**DATA TO PROCESS**:
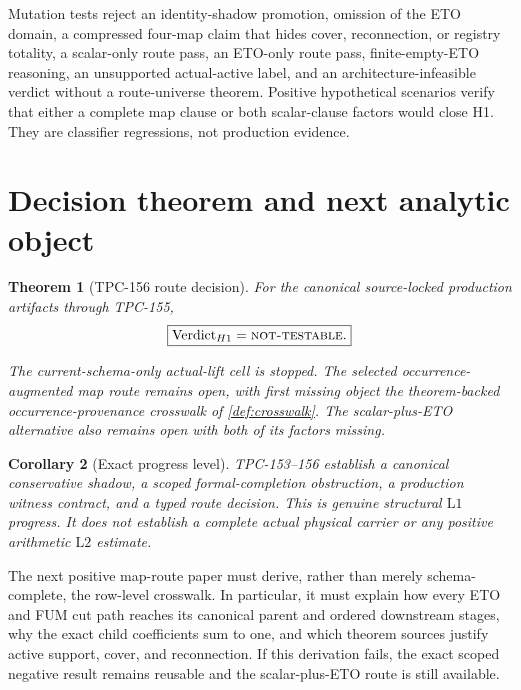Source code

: \documentclass[11pt]{article}
\newtheorem{theorem}{Theorem}[section]
\newtheorem{corollary}[theorem]{Corollary}
\theoremstyle{definition}
\theoremstyle{remark}
\numberwithin{equation}{section}
\newcommand{\Lone}{\mathrm{L1}}
\newcommand{\Ltwo}{\mathrm{L2}}
\newcommand{\NT}{\textnormal{\textsc{not-testable}}}
\begin{document}
Mutation tests reject an identity-shadow promotion, omission of the
ETO domain, a compressed four-map claim that hides cover,
reconnection, or registry totality, a scalar-only route pass, an
ETO-only route pass, finite-empty-ETO reasoning, an unsupported
actual-active label, and an architecture-infeasible verdict without
a route-universe theorem.  Positive hypothetical scenarios verify
that either a complete map clause or both scalar-clause factors would
close H1.  They are classifier regressions, not production evidence.

\clearpage
\section{Decision theorem and next analytic object}

\begin{theorem}[TPC-156 route decision]
\label{thm:decision}
For the canonical source-locked production artifacts through
TPC-155,
\[
 \boxed{\operatorname{Verdict}_{H1}=\NT.}
\]
\par\noindent
The current-schema-only actual-lift cell is stopped.  The selected
occurrence-augmented map route remains open, with first missing object
the theorem-backed occurrence-provenance crosswalk of
\cref{def:crosswalk}.  The scalar-plus-ETO alternative also remains
open with both of its factors missing.
\end{theorem}

\begin{corollary}[Exact progress level]
TPC-153--156 establish a canonical conservative shadow, a scoped
formal-completion obstruction, a production witness contract, and a
typed route decision.  This is genuine structural \(\Lone\) progress.
It does not establish a complete actual physical carrier or any
positive arithmetic \(\Ltwo\) estimate.
\end{corollary}

The next positive map-route paper must derive, rather than merely
schema-complete, the row-level crosswalk.  In particular, it must
explain how every ETO and FUM cut path reaches its canonical parent
and ordered downstream stages, why the exact child coefficients sum
to one, and which theorem sources justify active support, cover, and
reconnection.  If this derivation fails, the exact scoped negative
result remains reusable and the scalar-plus-ETO route is still
available.

\begingroup
\small
\raggedright


\endgroup
\end{document}
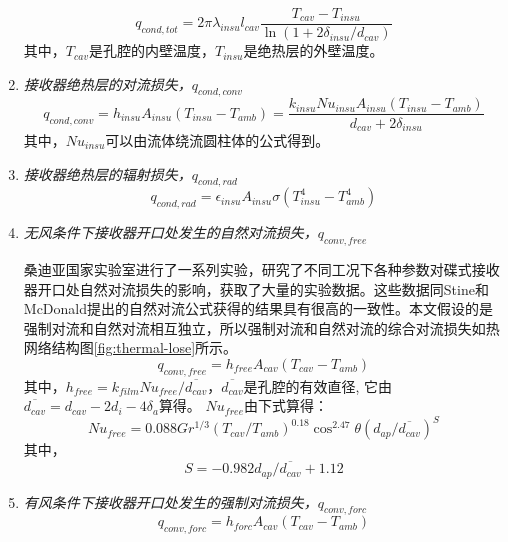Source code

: \begin{enumerate}[label=(\arabic*)]
  \begin{equation}
q_{cond,tot}=2\pi\lambda_{insu}l_{cav}\dfrac{T_{cav}-T_{insu}}{\ln(1 + 2\delta_{insu}/d_{cav})}
    \end{equation}  
    其中，$T_{cav}$是孔腔的内壁温度，$T_{insu}$是绝热层的外壁温度。

  \item \emph{接收器绝热层的对流损失，$q_{cond,conv}$}  
  \begin{equation}
	q_{cond,conv}=h_{insu}A_{insu}(T_{insu}-T_{amb})
	=\dfrac{k_{insu}Nu_{insu}A_{insu}(T_{insu}-T_{amb})}{d_{cav}+2\delta_{insu}}
\end{equation}
其中，$Nu_{insu}$可以由流体绕流圆柱体的公式得到\cite{Churchill1977}。

  \item \emph{接收器绝热层的辐射损失，$q_{cond,rad}$}  
  \begin{equation}
	q_{cond,rad}=\epsilon_{insu}A_{insu}\sigma(T_{insu}^4 - T_{amb}^4)
\end{equation}
  \item \emph{无风条件下接收器开口处发生的自然对流损失，$q_{conv,free}$}
    
  桑迪亚国家实验室进行了一系列实验，研究了不同工况下各种参数对碟式接收器开口处自然对流损失的影响，获取了大量的实验数据\cite{Ma1993}。这些数据同Stine和McDonald提出的自然对流公式获得的结果具有很高的一致性。本文假设的是强制对流和自然对流相互独立，所以强制对流和自然对流的综合对流损失如热网络结构图\ref{fig:thermal-lose}所示。
  \begin{equation}
	q_{conv,free} = h_{free}A_{cav}(T_{cav}-T_{amb})
\end{equation}
其中，$h_{free}=k_{film}Nu_{free}/\overline{d_{cav}}$，$\overline{d_{cav}}$是孔腔的有效直径, 它由$\overline{d_{cav}}=d_{cav}-2d_i-4 \delta_a$算得。
$Nu_{free}由下式算得$\cite{Jilte2013b}：
\begin{equation}
	Nu_{free} = 0.088Gr^{1/3}(T_{cav}/T_{amb})^{0.18}\cos^{2.47}\theta (d_{ap}/\overline{d_{cav}})^S
\end{equation}
其中，
\begin{equation}
	S = -0.982d_{ap}/\overline{d_{cav}} + 1.12
\end{equation}

  
  \item \emph{有风条件下接收器开口处发生的强制对流损失，$q_{conv,forc}$}  
  \begin{equation}
	q_{conv,forc} = h_{forc}A_{cav}(T_{cav}-T_{amb})
\end{equation}


\end{enumerate}
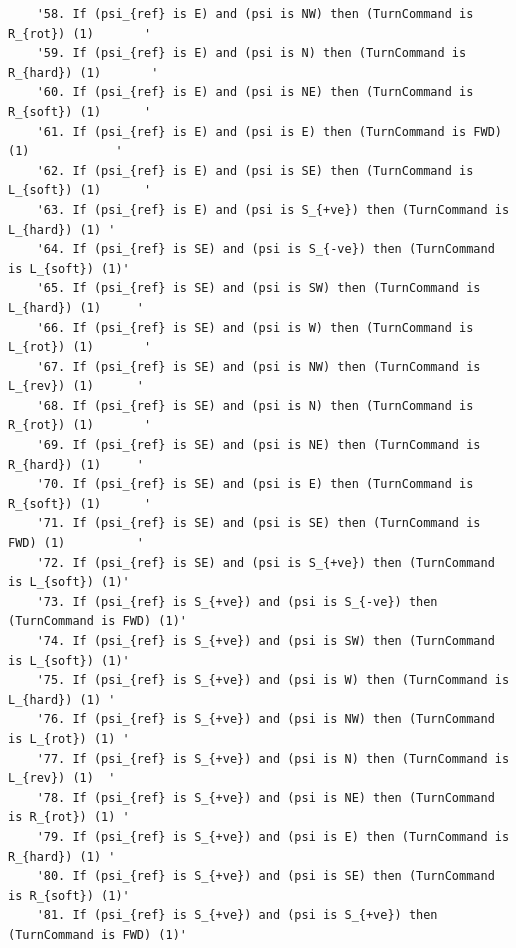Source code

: \documentclass[10pt]{article}
\begin{document}
\begin{verbatim}
    '58. If (psi_{ref} is E) and (psi is NW) then (TurnCommand is R_{rot}) (1)       '
    '59. If (psi_{ref} is E) and (psi is N) then (TurnCommand is R_{hard}) (1)       '
    '60. If (psi_{ref} is E) and (psi is NE) then (TurnCommand is R_{soft}) (1)      '
    '61. If (psi_{ref} is E) and (psi is E) then (TurnCommand is FWD) (1)            '
    '62. If (psi_{ref} is E) and (psi is SE) then (TurnCommand is L_{soft}) (1)      '
    '63. If (psi_{ref} is E) and (psi is S_{+ve}) then (TurnCommand is L_{hard}) (1) '
    '64. If (psi_{ref} is SE) and (psi is S_{-ve}) then (TurnCommand is L_{soft}) (1)'
    '65. If (psi_{ref} is SE) and (psi is SW) then (TurnCommand is L_{hard}) (1)     '
    '66. If (psi_{ref} is SE) and (psi is W) then (TurnCommand is L_{rot}) (1)       '
    '67. If (psi_{ref} is SE) and (psi is NW) then (TurnCommand is L_{rev}) (1)      '
    '68. If (psi_{ref} is SE) and (psi is N) then (TurnCommand is R_{rot}) (1)       '
    '69. If (psi_{ref} is SE) and (psi is NE) then (TurnCommand is R_{hard}) (1)     '
    '70. If (psi_{ref} is SE) and (psi is E) then (TurnCommand is R_{soft}) (1)      '
    '71. If (psi_{ref} is SE) and (psi is SE) then (TurnCommand is FWD) (1)          '
    '72. If (psi_{ref} is SE) and (psi is S_{+ve}) then (TurnCommand is L_{soft}) (1)'
    '73. If (psi_{ref} is S_{+ve}) and (psi is S_{-ve}) then (TurnCommand is FWD) (1)'
    '74. If (psi_{ref} is S_{+ve}) and (psi is SW) then (TurnCommand is L_{soft}) (1)'
    '75. If (psi_{ref} is S_{+ve}) and (psi is W) then (TurnCommand is L_{hard}) (1) '
    '76. If (psi_{ref} is S_{+ve}) and (psi is NW) then (TurnCommand is L_{rot}) (1) '
    '77. If (psi_{ref} is S_{+ve}) and (psi is N) then (TurnCommand is L_{rev}) (1)  '
    '78. If (psi_{ref} is S_{+ve}) and (psi is NE) then (TurnCommand is R_{rot}) (1) '
    '79. If (psi_{ref} is S_{+ve}) and (psi is E) then (TurnCommand is R_{hard}) (1) '
    '80. If (psi_{ref} is S_{+ve}) and (psi is SE) then (TurnCommand is R_{soft}) (1)'
    '81. If (psi_{ref} is S_{+ve}) and (psi is S_{+ve}) then (TurnCommand is FWD) (1)'
\end{verbatim}
\end{document}
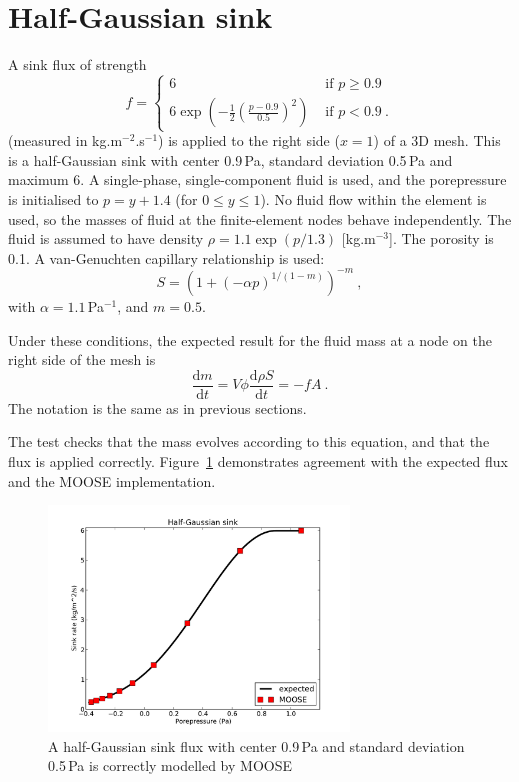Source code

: \documentclass[]{scrreprt}
\def\d{\mathrm{d}}
\begin{document}
\section{Half-Gaussian sink}
\label{half_gaussian.sec}

A sink flux of strength
\begin{equation}
f = \left\{
\begin{array}{ll}
6 & \mbox{ if } p \geq 0.9 \\
6\exp\left(-\frac{1}{2} \left(\frac{p-0.9}{0.5} \right)^{2}\right) & \mbox { if } p < 0.9 \ .
\end{array}
\right.
\end{equation}
(measured in kg.m$^{-2}$.s$^{-1}$) is applied to the right side
($x=1$) of a 3D mesh.  This is a half-Gaussian sink with center
0.9\,Pa, standard deviation 0.5\,Pa and maximum 6.  A single-phase,
single-component fluid is used, and the porepressure is initialised to
$p=y+1.4$ (for $0\leq y \leq 1$).  No fluid flow within the element is
used, so the masses of fluid at the finite-element nodes behave
independently.  The fluid is assumed to have density $\rho = 1.1
\exp(p/1.3)$ [kg.m$^{-3}$].  The porosity is 0.1.  A van-Genuchten capillary
relationship is used:
\begin{equation}
S = \left( 1 + (-\alpha p)^{1/(1-m)} \right)^{-m} \ ,
\end{equation}
with $\alpha = 1.1$\,Pa$^{-1}$, and $m=0.5$.  

Under these conditions, the expected result for the fluid mass at a
node on the right side of the mesh is
\begin{equation}
\frac{\d m}{\d t} = V\phi \frac{\d \rho S}{\d t} = -f A \ .
\end{equation}
The notation is the same as in previous sections.

The test checks that the mass evolves according to this equation, and
that the flux is applied correctly.  Figure~\ref{s05.fig} demonstrates
agreement with the expected flux and the MOOSE implementation.

\begin{figure}[htb]
\begin{center}
\includegraphics[width=8cm]{s05.pdf}
\caption{A half-Gaussian sink flux with center 0.9\,Pa and standard
  deviation 0.5\,Pa is correctly modelled by MOOSE}
\label{s05.fig}
\end{center}
\end{figure}
\end{document}

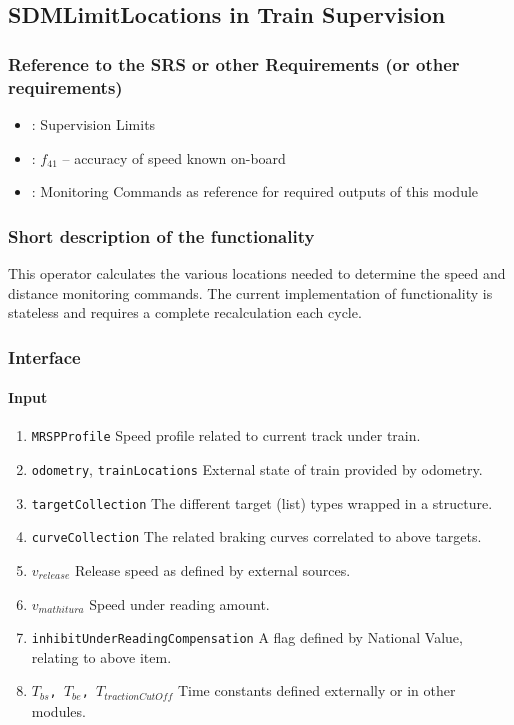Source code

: \subsection{SDMLimitLocations in Train Supervision}
\subsubsection{Reference to the SRS or other Requirements (or other requirements)}
\begin{itemize}
	\item \cite[Chapt.~3.13.9]{subset-026}: Supervision Limits 
	\item \cite[Chapt.~5.3.1.2]{subset-041}: $f_{41}$ -- accuracy of speed known on-board
	\item \cite[Chapt.~3.13.10]{subset-026}: Monitoring Commands as reference for required outputs of this module
\end{itemize}

\subsubsection{Short description of the functionality}
This operator calculates the various locations needed to determine the speed and distance monitoring commands. The current implementation of functionality is stateless and requires a complete recalculation each cycle.

\subsubsection{Interface}
\paragraph{Input}
\begin{enumerate}
  \item \texttt{MRSPProfile} Speed profile related to current track under train.
  \item \texttt{odometry}, \texttt{trainLocations} External state of train provided by odometry.
  \item \texttt{targetCollection} The different target (list) types wrapped in a structure.
  \item \texttt{curveCollection} The related braking curves correlated to above targets.
  \item \texttt{$v_{\mathit{release}}$} Release speed as defined by external sources.
  \item \texttt{$v_{mathit{ura}}$} Speed under reading amount.
  \item \texttt{inhibitUnderReadingCompensation} A flag defined by National Value, relating to above item.
  \item \texttt{$T_{bs}$, $T_{be}$, $T_{\mathit{tractionCutOff}}$} Time constants defined externally or in other modules.
\end{enumerate}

**WHAT IS REQUIRED**:
Go through the data above and print exactly the lines from its first line through the line holding "ETO-only route pass, finite-empty-ETO", both included, leaving pictures aside.

**WORKED SOLUTION**:
Source code

: \documentclass[11pt]{article}
\newtheorem{theorem}{Theorem}[section]
\newtheorem{corollary}[theorem]{Corollary}
\theoremstyle{definition}
\theoremstyle{remark}
\numberwithin{equation}{section}
\newcommand{\Lone}{\mathrm{L1}}
\newcommand{\Ltwo}{\mathrm{L2}}
\newcommand{\NT}{\textnormal{\textsc{not-testable}}}
\begin{document}
Mutation tests reject an identity-shadow promotion, omission of the
ETO domain, a compressed four-map claim that hides cover,
reconnection, or registry totality, a scalar-only route pass, an
ETO-only route pass, finite-empty-ETO reasoning, an unsupported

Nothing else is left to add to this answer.